Uranium Jadi Kunci
Citrinowicz juga menilai keberhasilan perang sangat bergantung pada apakah Amerika Serikat dan Israel mampu merebut sekitar 440 kilogram uranium yang diperkaya tinggi milik Iran.
Bahan tersebut diyakini disimpan jauh di bawah tanah di fasilitas nuklir Isfahan. Jika uranium itu tidak berhasil disita, maka sulit menyebut perang ini sebagai keberhasilan strategis.
“Jika perang ini bertujuan mencegah Iran membuat bom nuklir, tetapi 440 kilogram uranium itu tidak disita, maka tidak ada keuntungan strategis,” katanya.
Selain itu, operasi merebut uranium tersebut tidaklah mudah.

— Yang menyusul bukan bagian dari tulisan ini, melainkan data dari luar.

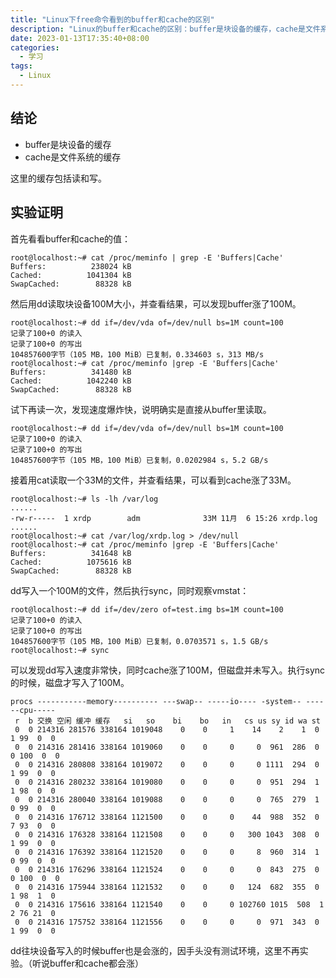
 ```yaml
---
title: "Linux下free命令看到的buffer和cache的区别"
description: "Linux的buffer和cache的区别：buffer是块设备的缓存，cache是文件系统的缓存。"
date: 2023-01-13T17:35:40+08:00
categories:
  - 学习
tags:
  - Linux
---
```


## 结论

- buffer是块设备的缓存
- cache是文件系统的缓存

这里的缓存包括读和写。

## 实验证明

首先看看buffer和cache的值：

```shell
root@localhost:~# cat /proc/meminfo | grep -E 'Buffers|Cache'
Buffers:          238024 kB
Cached:          1041304 kB
SwapCached:        88328 kB
```

然后用dd读取块设备100M大小，并查看结果，可以发现buffer涨了100M。

```shell
root@localhost:~# dd if=/dev/vda of=/dev/null bs=1M count=100
记录了100+0 的读入
记录了100+0 的写出
104857600字节（105 MB，100 MiB）已复制，0.334603 s，313 MB/s
root@localhost:~# cat /proc/meminfo |grep -E 'Buffers|Cache'
Buffers:          341480 kB
Cached:          1042240 kB
SwapCached:        88328 kB
```

试下再读一次，发现速度爆炸快，说明确实是直接从buffer里读取。

```shell
root@localhost:~# dd if=/dev/vda of=/dev/null bs=1M count=100
记录了100+0 的读入
记录了100+0 的写出
104857600字节（105 MB，100 MiB）已复制，0.0202984 s，5.2 GB/s
```

接着用cat读取一个33M的文件，并查看结果，可以看到cache涨了33M。

```shell
root@localhost:~# ls -lh /var/log
......
-rw-r-----  1 xrdp        adm              33M 11月  6 15:26 xrdp.log
......
root@localhost:~# cat /var/log/xrdp.log > /dev/null
root@localhost:~# cat /proc/meminfo |grep -E 'Buffers|Cache'
Buffers:          341648 kB
Cached:          1075616 kB
SwapCached:        88328 kB
```

dd写入一个100M的文件，然后执行sync，同时观察vmstat：

```shell
root@localhost:~# dd if=/dev/zero of=test.img bs=1M count=100
记录了100+0 的读入
记录了100+0 的写出
104857600字节（105 MB，100 MiB）已复制，0.0703571 s，1.5 GB/s
root@localhost:~# sync
```

可以发现dd写入速度非常快，同时cache涨了100M，但磁盘并未写入。执行sync的时候，磁盘才写入了100M。

```shell
procs -----------memory---------- ---swap-- -----io---- -system-- ------cpu-----
 r  b 交换 空闲 缓冲 缓存   si   so    bi    bo   in   cs us sy id wa st
 0  0 214316 281576 338164 1019048    0    0     1    14    2    1  0  1 99  0  0
 0  0 214316 281416 338164 1019060    0    0     0     0  961  286  0  0 100  0  0
 0  0 214316 280808 338164 1019072    0    0     0     0 1111  294  0  1 99  0  0
 0  0 214316 280232 338164 1019080    0    0     0     0  951  294  1  1 98  0  0
 0  0 214316 280040 338164 1019088    0    0     0     0  765  279  1  0 99  0  0
 0  0 214316 176712 338164 1121500    0    0     0    44  988  352  0  7 93  0  0
 0  0 214316 176328 338164 1121508    0    0     0   300 1043  308  0  1 99  0  0
 0  0 214316 176392 338164 1121520    0    0     0     8  960  314  1  0 99  0  0
 0  0 214316 176296 338164 1121524    0    0     0     0  843  275  0  0 100  0  0
 0  0 214316 175944 338164 1121532    0    0     0   124  682  355  0  1 98  1  0
 0  0 214316 175616 338164 1121540    0    0     0 102760 1015  508  1  2 76 21  0
 0  0 214316 175752 338164 1121556    0    0     0     0  971  343  0  1 99  0  0
```

dd往块设备写入的时候buffer也是会涨的，因手头没有测试环境，这里不再实验。（听说buffer和cache都会涨）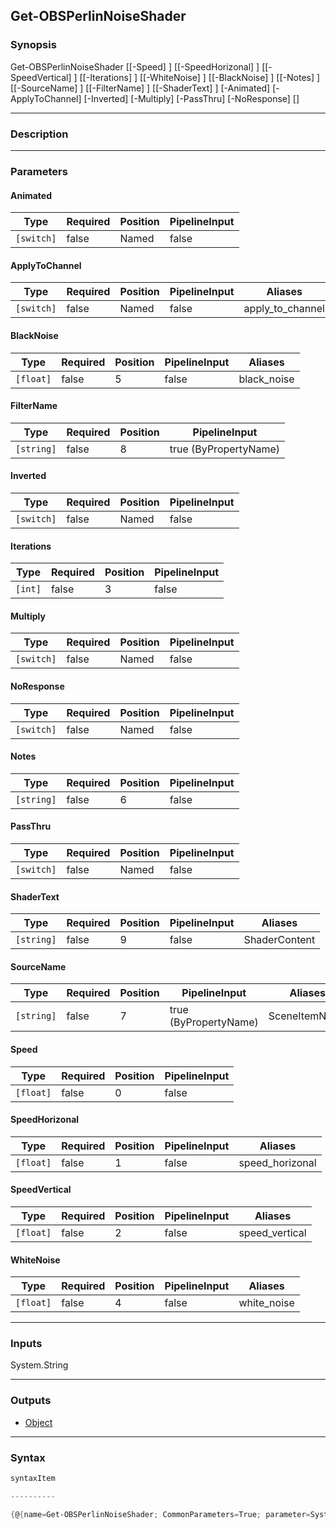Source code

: Get-OBSPerlinNoiseShader
------------------------

### Synopsis

Get-OBSPerlinNoiseShader [[-Speed] <float>] [[-SpeedHorizonal] <float>] [[-SpeedVertical] <float>] [[-Iterations] <int>] [[-WhiteNoise] <float>] [[-BlackNoise] <float>] [[-Notes] <string>] [[-SourceName] <string>] [[-FilterName] <string>] [[-ShaderText] <string>] [-Animated] [-ApplyToChannel] [-Inverted] [-Multiply] [-PassThru] [-NoResponse] [<CommonParameters>]

---

### Description

---

### Parameters
#### **Animated**

|Type      |Required|Position|PipelineInput|
|----------|--------|--------|-------------|
|`[switch]`|false   |Named   |false        |

#### **ApplyToChannel**

|Type      |Required|Position|PipelineInput|Aliases         |
|----------|--------|--------|-------------|----------------|
|`[switch]`|false   |Named   |false        |apply_to_channel|

#### **BlackNoise**

|Type     |Required|Position|PipelineInput|Aliases    |
|---------|--------|--------|-------------|-----------|
|`[float]`|false   |5       |false        |black_noise|

#### **FilterName**

|Type      |Required|Position|PipelineInput        |
|----------|--------|--------|---------------------|
|`[string]`|false   |8       |true (ByPropertyName)|

#### **Inverted**

|Type      |Required|Position|PipelineInput|
|----------|--------|--------|-------------|
|`[switch]`|false   |Named   |false        |

#### **Iterations**

|Type   |Required|Position|PipelineInput|
|-------|--------|--------|-------------|
|`[int]`|false   |3       |false        |

#### **Multiply**

|Type      |Required|Position|PipelineInput|
|----------|--------|--------|-------------|
|`[switch]`|false   |Named   |false        |

#### **NoResponse**

|Type      |Required|Position|PipelineInput|
|----------|--------|--------|-------------|
|`[switch]`|false   |Named   |false        |

#### **Notes**

|Type      |Required|Position|PipelineInput|
|----------|--------|--------|-------------|
|`[string]`|false   |6       |false        |

#### **PassThru**

|Type      |Required|Position|PipelineInput|
|----------|--------|--------|-------------|
|`[switch]`|false   |Named   |false        |

#### **ShaderText**

|Type      |Required|Position|PipelineInput|Aliases      |
|----------|--------|--------|-------------|-------------|
|`[string]`|false   |9       |false        |ShaderContent|

#### **SourceName**

|Type      |Required|Position|PipelineInput        |Aliases      |
|----------|--------|--------|---------------------|-------------|
|`[string]`|false   |7       |true (ByPropertyName)|SceneItemName|

#### **Speed**

|Type     |Required|Position|PipelineInput|
|---------|--------|--------|-------------|
|`[float]`|false   |0       |false        |

#### **SpeedHorizonal**

|Type     |Required|Position|PipelineInput|Aliases        |
|---------|--------|--------|-------------|---------------|
|`[float]`|false   |1       |false        |speed_horizonal|

#### **SpeedVertical**

|Type     |Required|Position|PipelineInput|Aliases       |
|---------|--------|--------|-------------|--------------|
|`[float]`|false   |2       |false        |speed_vertical|

#### **WhiteNoise**

|Type     |Required|Position|PipelineInput|Aliases    |
|---------|--------|--------|-------------|-----------|
|`[float]`|false   |4       |false        |white_noise|

---

### Inputs
System.String

---

### Outputs
* [Object](https://learn.microsoft.com/en-us/dotnet/api/System.Object)

---

### Syntax
```PowerShell
syntaxItem
```
```PowerShell
----------
```
```PowerShell
{@{name=Get-OBSPerlinNoiseShader; CommonParameters=True; parameter=System.Object[]}}
```
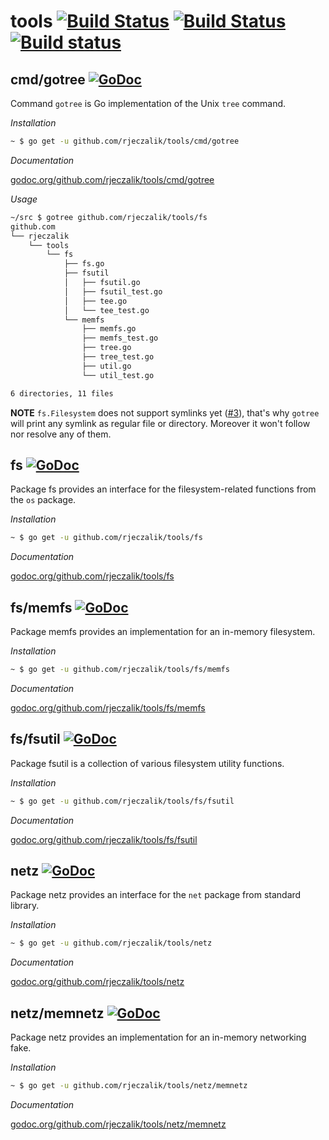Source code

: tools [![Build Status](https://travis-ci.org/rjeczalik/tools.png?branch=master)](https://travis-ci.org/rjeczalik/tools "linux_amd64") [![Build Status](https://travis-ci.org/rjeczalik/tools.png?branch=osx)](https://travis-ci.org/rjeczalik/tools "darwin_amd64") [![Build status](https://ci.appveyor.com/api/projects/status/2p6hms7nuantflwb)](https://ci.appveyor.com/project/rjeczalik/tools-161 "windows_amd64")
=====

## cmd/gotree [![GoDoc](https://godoc.org/github.com/rjeczalik/tools/cmd/gotree?status.png)](https://godoc.org/github.com/rjeczalik/tools/cmd/gotree)

Command `gotree` is Go implementation of the Unix `tree` command.

*Installation*

```bash
~ $ go get -u github.com/rjeczalik/tools/cmd/gotree
```

*Documentation*

[godoc.org/github.com/rjeczalik/tools/cmd/gotree](http://godoc.org/github.com/rjeczalik/tools/cmd/gotree)

*Usage*

```bash
~/src $ gotree github.com/rjeczalik/tools/fs
github.com
└── rjeczalik
    └── tools
        └── fs
            ├── fs.go
            ├── fsutil
            │   ├── fsutil.go
            │   ├── fsutil_test.go
            │   ├── tee.go
            │   └── tee_test.go
            └── memfs
                ├── memfs.go
                ├── memfs_test.go
                ├── tree.go
                ├── tree_test.go
                ├── util.go
                └── util_test.go

6 directories, 11 files
```

**NOTE** `fs.Filesystem` does not support symlinks yet ([#3](https://github.com/rjeczalik/tools/issues/3)), that's why `gotree` will print any symlink as regular file or directory. Moreover it won't follow nor resolve any of them.

## fs [![GoDoc](https://godoc.org/github.com/rjeczalik/tools/fs?status.png)](https://godoc.org/github.com/rjeczalik/tools/fs)

Package fs provides an interface for the filesystem-related functions from the `os` package.

*Installation*

```bash
~ $ go get -u github.com/rjeczalik/tools/fs
```

*Documentation*

[godoc.org/github.com/rjeczalik/tools/fs](http://godoc.org/github.com/rjeczalik/tools/fs)

## fs/memfs [![GoDoc](https://godoc.org/github.com/rjeczalik/tools/fs/memfs?status.png)](https://godoc.org/github.com/rjeczalik/tools/fs/memfs)

Package memfs provides an implementation for an in-memory filesystem.

*Installation*

```bash
~ $ go get -u github.com/rjeczalik/tools/fs/memfs
```

*Documentation*

[godoc.org/github.com/rjeczalik/tools/fs/memfs](http://godoc.org/github.com/rjeczalik/tools/fs/memfs)

## fs/fsutil [![GoDoc](https://godoc.org/github.com/rjeczalik/fs/tools/fsutil?status.png)](https://godoc.org/github.com/rjeczalik/tools/fs/fsutil)

Package fsutil is a collection of various filesystem utility functions.

*Installation*

```bash
~ $ go get -u github.com/rjeczalik/tools/fs/fsutil
```

*Documentation*

[godoc.org/github.com/rjeczalik/tools/fs/fsutil](http://godoc.org/github.com/rjeczalik/tools/fs/fsutil)

## netz [![GoDoc](https://godoc.org/github.com/rjeczalik/tools/netz?status.png)](https://godoc.org/github.com/rjeczalik/tools/netz)

Package netz provides an interface for the `net` package from standard library.

*Installation*

```bash
~ $ go get -u github.com/rjeczalik/tools/netz
```

*Documentation*

[godoc.org/github.com/rjeczalik/tools/netz](http://godoc.org/github.com/rjeczalik/tools/netz)

## netz/memnetz [![GoDoc](https://godoc.org/github.com/rjeczalik/tools/netz/memnetz?status.png)](https://godoc.org/github.com/rjeczalik/tools/netz/memnetz)

Package netz provides an implementation for an in-memory networking fake.

*Installation*

```bash
~ $ go get -u github.com/rjeczalik/tools/netz/memnetz
```

*Documentation*

[godoc.org/github.com/rjeczalik/tools/netz/memnetz](http://godoc.org/github.com/rjeczalik/tools/netz/memnetz)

Pasukan besar kemungkinan harus menguasai wilayah sekitar fasilitas nuklir terlebih dahulu sebelum mencapai lokasi penyimpanan di bawah tanah.
Kepemimpinan Iran yang Baru Lebih Keras
Pemilihan Mojtaba Khamenei sebagai pemimpin tertinggi baru Iran pada hari kedelapan perang juga dinilai dapat memperburuk situasi.
Menurut Citrinowicz, Mojtaba dianggap lebih dekat dengan Garda Revolusi Iran dan memiliki sikap yang lebih keras dibanding ayahnya.
“Sekarang kita menghadapi versi yang lebih ekstrem,” ujarnya. “Seseorang yang ingin membalas kematian anggota keluarganya.”
Israel diketahui tidak menutup kemungkinan mendorong perubahan rezim di Iran. Namun Citrinowicz skeptis skenario tersebut dapat berhasil.
Agar rezim jatuh, rakyat Iran harus kembali turun ke jalan dalam aksi protes besar. Namun sebelumnya puluhan ribu demonstran telah ditindak keras oleh aparat.
Selain itu, belum tentu kelompok oposisi bersedia mengikuti dorongan negara asing yang saat ini justru sedang menyerang Iran.